Palet Yayınları, Konya, 2020
Göç hareketlerine insanlığın
başlangıcından itibaren tanıklık edilmektedir. Göç, en temel anlamda; isteğe
bağlı ya da zorunlu olarak insanların çeşitli nedenlerle, yaşadığı yerden başka
bir yere yerleşmesi olarak adlandırılmaktadır. Küreselleşme süreci ve
uluslararası krizler ile paralel olarak artış gösteren göç hareketleri, hem göç
alan hem göç veren kentler açısından ekonomik, sosyal, toplumsal ve kültürel
anlamda değişikliklere yol açmaktadır. 21. yüzyıl “Göçler Çağı” olarak
adlandırılırken, Antalya’nın sahip olduğu olanaklar nedeni ile bu sürecin
dışında kalması mümkün görünmemektedir. Antalya, antik dönemlerdeki adı olan
Pamfilya’dan (çeşitli ırkların ülkesi) anlaşılacağı üzere, kurulduğu zamandan
bugüne kadar göçlere tanıklık etmiş ve göçle birlikte şekillenen bir kent olmuştur.
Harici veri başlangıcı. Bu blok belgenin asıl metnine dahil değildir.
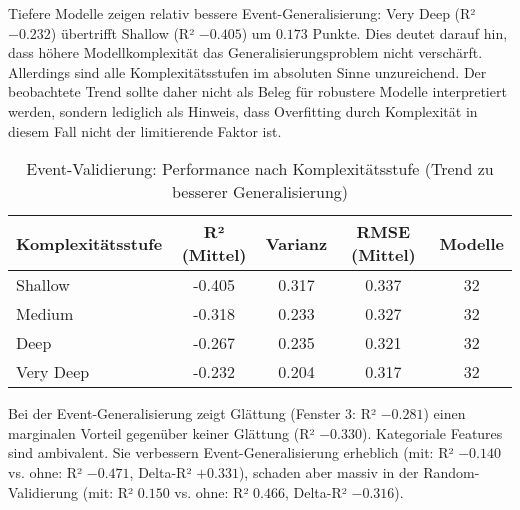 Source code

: Tiefere Modelle zeigen relativ bessere Event-Generalisierung: Very Deep (R² $-0.232$) übertrifft Shallow (R² $-0.405$) um $0.173$ Punkte. Dies deutet darauf hin, dass höhere Modellkomplexität das Generalisierungsproblem nicht verschärft. Allerdings sind alle Komplexitätsstufen im absoluten Sinne unzureichend. Der beobachtete Trend sollte daher nicht als Beleg für robustere Modelle interpretiert werden, sondern lediglich als Hinweis, dass Overfitting durch Komplexität in diesem Fall nicht der limitierende Faktor ist.

\begin{table}[H]
  \centering
  \begin{tabular}{lcccc}
    \toprule
    \textbf{Komplexitätsstufe} & \textbf{R² (Mittel)} & \textbf{Varianz} & \textbf{RMSE (Mittel)} & \textbf{Modelle} \\
    \midrule
    Shallow & -0.405 & 0.317 & 0.337 & 32 \\
    Medium & -0.318 & 0.233 & 0.327 & 32 \\
    Deep & -0.267 & 0.235 & 0.321 & 32 \\
    Very Deep & -0.232 & 0.204 & 0.317 & 32 \\
    \bottomrule
  \end{tabular}
  \caption{Event-Validierung: Performance nach Komplexitätsstufe (Trend zu besserer Generalisierung)}
  \label{tab:complexity_event}
\end{table}


Bei der Event-Generalisierung zeigt Glättung (Fenster 3: R² $-0.281$) einen marginalen Vorteil gegenüber keiner Glättung (R² $-0.330$). Kategoriale Features sind ambivalent. Sie verbessern Event-Generalisierung erheblich (mit: R² $-0.140$ vs. ohne: R² $-0.471$, Delta-R² $+0.331$), schaden aber massiv in der Random-Validierung (mit: R² $0.150$ vs. ohne: R² $0.466$, Delta-R² $-0.316$).

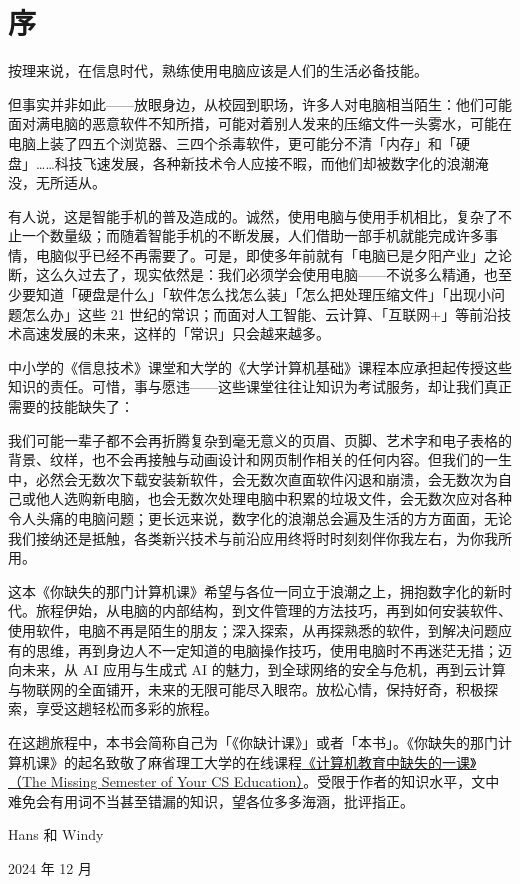 \chapter{序}
\label{premble}

按理来说，在信息时代，熟练使用电脑应该是人们的生活必备技能。

但事实并非如此——放眼身边，从校园到职场，许多人对电脑相当陌生：他们可能面对满电脑的恶意软件不知所措，可能对着别人发来的压缩文件一头雾水，可能在电脑上装了四五个浏览器、三四个杀毒软件，更可能分不清「内存」和「硬盘」……科技飞速发展，各种新技术令人应接不暇，而他们却被数字化的浪潮淹没，无所适从。

有人说，这是智能手机的普及造成的。诚然，使用电脑与使用手机相比，复杂了不止一个数量级；而随着智能手机的不断发展，人们借助一部手机就能完成许多事情，电脑似乎已经不再需要了。可是，即使多年前就有「电脑已是夕阳产业」之论断，这么久过去了，现实依然是：我们必须学会使用电脑——不说多么精通，也至少要知道「硬盘是什么」「软件怎么找怎么装」「怎么把处理压缩文件」「出现小问题怎么办」这些 21 世纪的常识；而面对人工智能、云计算、「互联网+」等前沿技术高速发展的未来，这样的「常识」只会越来越多。

中小学的《信息技术》课堂和大学的《大学计算机基础》课程本应承担起传授这些知识的责任。可惜，事与愿违——这些课堂往往让知识为考试服务，却让我们真正需要的技能缺失了：

我们可能一辈子都不会再折腾复杂到毫无意义的页眉、页脚、艺术字和电子表格的背景、纹样，也不会再接触与动画设计和网页制作相关的任何内容。但我们的一生中，必然会无数次下载安装新软件，会无数次直面软件闪退和崩溃，会无数次为自己或他人选购新电脑，也会无数次处理电脑中积累的垃圾文件，会无数次应对各种令人头痛的电脑问题；更长远来说，数字化的浪潮总会遍及生活的方方面面，无论我们接纳还是抵触，各类新兴技术与前沿应用终将时时刻刻伴你我左右，为你我所用。

这本《你缺失的那门计算机课》希望与各位一同立于浪潮之上，拥抱数字化的新时代。旅程伊始，从电脑的内部结构，到文件管理的方法技巧，再到如何安装软件、使用软件，电脑不再是陌生的朋友；深入探索，从再探熟悉的软件，到解决问题应有的思维，再到身边人不一定知道的电脑操作技巧，使用电脑时不再迷茫无措；迈向未来，从 AI 应用与生成式 AI 的魅力，到全球网络的安全与危机，再到云计算与物联网的全面铺开，未来的无限可能尽入眼帘。放松心情，保持好奇，积极探索，享受这趟轻松而多彩的旅程。

在这趟旅程中，本书会简称自己为「《你缺计课》」或者「本书」。《你缺失的那门计算机课》的起名致敬了麻省理工大学的在线课程\href{https://missing.csail.mit.edu/}{《计算机教育中缺失的一课》（The Missing Semester of Your CS Education）}。受限于作者的知识水平，文中难免会有用词不当甚至错漏的知识，望各位多多海涵，批评指正。

\hfill Hans 和 Windy

\hfill 2024 年 12 月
Altyapı sorunları, çarpık kentleşme, şehre bağlılık gibi sorunların göçle
birlikte artmasının yanında sahip olduğu turizm ve tarımsal ürün potansiyeli
sebebi ile göç hareketlerinde önemli bir merkez olmuştur.
Bugünkü Antalya’nın
yapısında ve demografisinde tarihi boyunca aldığı göçler etkili olmuş ve olmaya
devam etmektedir. Binlerce göçmene barınma, iş, altyapı hizmeti sağlayan
Antalya’nın göç ve göçmenler ile ilişkisini ve sorunlarını anlamak ve çözüme
kavuşturmak olası göç hareketlerinin sonuçlarını değerlendirme açısından
deneyim sağlamaktadır.
Bu çalışmada hem iç göç hem dış göç açısından
çekim merkezi haline gelen Antalya’nın göç tarihine ve bu göç hareketlerinin
Antalya’ya etkileri değerlendirilmektedir.